"""

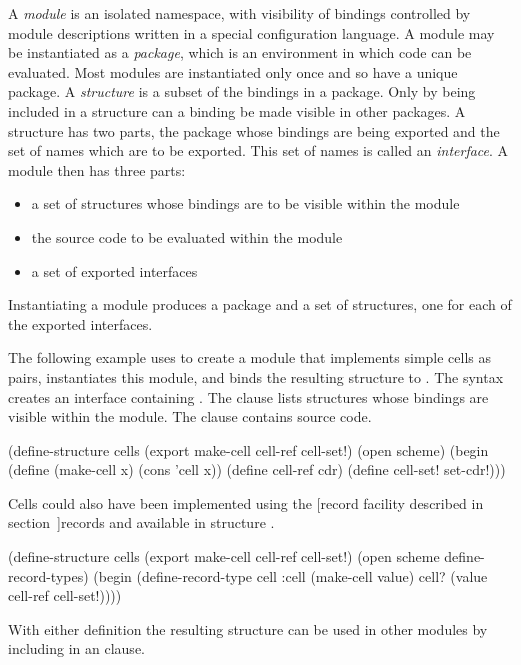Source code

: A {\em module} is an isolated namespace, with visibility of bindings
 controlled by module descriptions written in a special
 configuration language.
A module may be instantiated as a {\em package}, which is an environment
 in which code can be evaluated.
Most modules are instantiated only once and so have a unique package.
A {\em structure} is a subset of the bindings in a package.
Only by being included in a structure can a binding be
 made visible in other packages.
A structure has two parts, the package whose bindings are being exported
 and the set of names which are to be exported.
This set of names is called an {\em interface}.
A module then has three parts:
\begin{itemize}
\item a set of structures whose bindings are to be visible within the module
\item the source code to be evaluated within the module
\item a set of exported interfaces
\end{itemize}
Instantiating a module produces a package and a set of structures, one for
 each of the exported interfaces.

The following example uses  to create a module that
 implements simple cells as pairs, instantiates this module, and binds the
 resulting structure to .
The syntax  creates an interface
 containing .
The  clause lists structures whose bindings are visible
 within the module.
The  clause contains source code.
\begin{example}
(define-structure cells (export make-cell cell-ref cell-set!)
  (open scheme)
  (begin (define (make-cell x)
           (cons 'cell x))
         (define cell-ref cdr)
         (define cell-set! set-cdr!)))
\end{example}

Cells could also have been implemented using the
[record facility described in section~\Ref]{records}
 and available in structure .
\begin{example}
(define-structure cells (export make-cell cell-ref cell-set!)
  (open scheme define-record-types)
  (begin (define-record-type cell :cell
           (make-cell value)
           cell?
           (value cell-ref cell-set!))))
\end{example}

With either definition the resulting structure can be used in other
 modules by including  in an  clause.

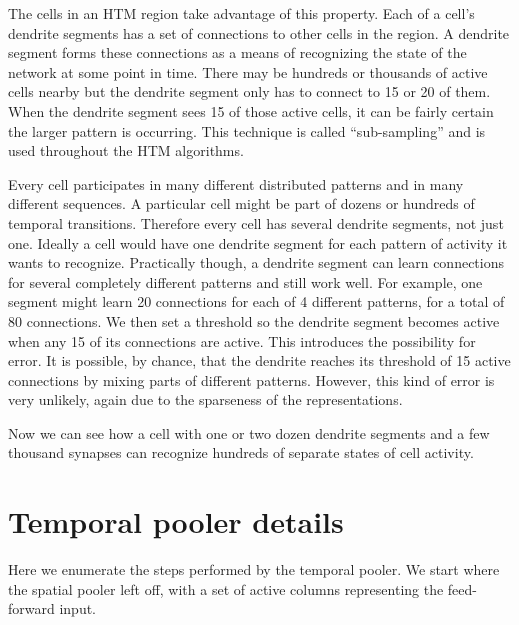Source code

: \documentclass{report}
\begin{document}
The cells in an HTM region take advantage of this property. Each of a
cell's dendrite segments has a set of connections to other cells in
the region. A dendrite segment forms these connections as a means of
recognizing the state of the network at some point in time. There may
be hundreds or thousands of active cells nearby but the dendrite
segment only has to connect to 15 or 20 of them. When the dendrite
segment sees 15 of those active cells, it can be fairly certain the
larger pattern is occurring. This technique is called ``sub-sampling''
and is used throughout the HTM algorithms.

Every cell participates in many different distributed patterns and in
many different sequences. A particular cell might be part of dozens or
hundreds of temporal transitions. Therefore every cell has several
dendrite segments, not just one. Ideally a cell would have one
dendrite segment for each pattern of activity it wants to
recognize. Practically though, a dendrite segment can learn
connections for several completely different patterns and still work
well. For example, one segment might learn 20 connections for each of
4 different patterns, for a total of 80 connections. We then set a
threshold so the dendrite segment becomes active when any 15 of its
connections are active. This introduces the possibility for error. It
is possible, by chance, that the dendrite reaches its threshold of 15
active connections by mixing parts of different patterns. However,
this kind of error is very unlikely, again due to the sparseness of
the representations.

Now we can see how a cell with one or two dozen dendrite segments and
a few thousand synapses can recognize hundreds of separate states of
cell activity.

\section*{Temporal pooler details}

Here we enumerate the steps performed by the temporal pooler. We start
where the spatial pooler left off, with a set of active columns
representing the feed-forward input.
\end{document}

"""

**Goal of the exercise**. Only the pictures are to be left out; the rest of the material above should be printed verbatim.

**Result for this task**.
Source code

: A {\em module} is an isolated namespace, with visibility of bindings
 controlled by module descriptions written in a special
 configuration language.
A module may be instantiated as a {\em package}, which is an environment
 in which code can be evaluated.
Most modules are instantiated only once and so have a unique package.
A {\em structure} is a subset of the bindings in a package.
Only by being included in a structure can a binding be
 made visible in other packages.
A structure has two parts, the package whose bindings are being exported
 and the set of names which are to be exported.
This set of names is called an {\em interface}.
A module then has three parts:
\begin{itemize}
\item a set of structures whose bindings are to be visible within the module
\item the source code to be evaluated within the module
\item a set of exported interfaces
\end{itemize}
Instantiating a module produces a package and a set of structures, one for
 each of the exported interfaces.

The following example uses  to create a module that
 implements simple cells as pairs, instantiates this module, and binds the
 resulting structure to .
The syntax  creates an interface
 containing .
The  clause lists structures whose bindings are visible
 within the module.
The  clause contains source code.
\begin{example}
(define-structure cells (export make-cell cell-ref cell-set!)
  (open scheme)
  (begin (define (make-cell x)
           (cons 'cell x))
         (define cell-ref cdr)
         (define cell-set! set-cdr!)))
\end{example}

Cells could also have been implemented using the
[record facility described in section~\Ref]{records}
 and available in structure .
\begin{example}
(define-structure cells (export make-cell cell-ref cell-set!)
  (open scheme define-record-types)
  (begin (define-record-type cell :cell
           (make-cell value)
           cell?
           (value cell-ref cell-set!))))
\end{example}

With either definition the resulting structure can be used in other
 modules by including  in an  clause.

Source code

: \documentclass{report}
\begin{document}
The cells in an HTM region take advantage of this property. Each of a
cell's dendrite segments has a set of connections to other cells in
the region. A dendrite segment forms these connections as a means of
recognizing the state of the network at some point in time. There may
be hundreds or thousands of active cells nearby but the dendrite
segment only has to connect to 15 or 20 of them. When the dendrite
segment sees 15 of those active cells, it can be fairly certain the
larger pattern is occurring. This technique is called ``sub-sampling''
and is used throughout the HTM algorithms.

Every cell participates in many different distributed patterns and in
many different sequences. A particular cell might be part of dozens or
hundreds of temporal transitions. Therefore every cell has several
dendrite segments, not just one. Ideally a cell would have one
dendrite segment for each pattern of activity it wants to
recognize. Practically though, a dendrite segment can learn
connections for several completely different patterns and still work
well. For example, one segment might learn 20 connections for each of
4 different patterns, for a total of 80 connections. We then set a
threshold so the dendrite segment becomes active when any 15 of its
connections are active. This introduces the possibility for error. It
is possible, by chance, that the dendrite reaches its threshold of 15
active connections by mixing parts of different patterns. However,
this kind of error is very unlikely, again due to the sparseness of
the representations.

Now we can see how a cell with one or two dozen dendrite segments and
a few thousand synapses can recognize hundreds of separate states of
cell activity.

\section*{Temporal pooler details}

Here we enumerate the steps performed by the temporal pooler. We start
where the spatial pooler left off, with a set of active columns
representing the feed-forward input.
\end{document}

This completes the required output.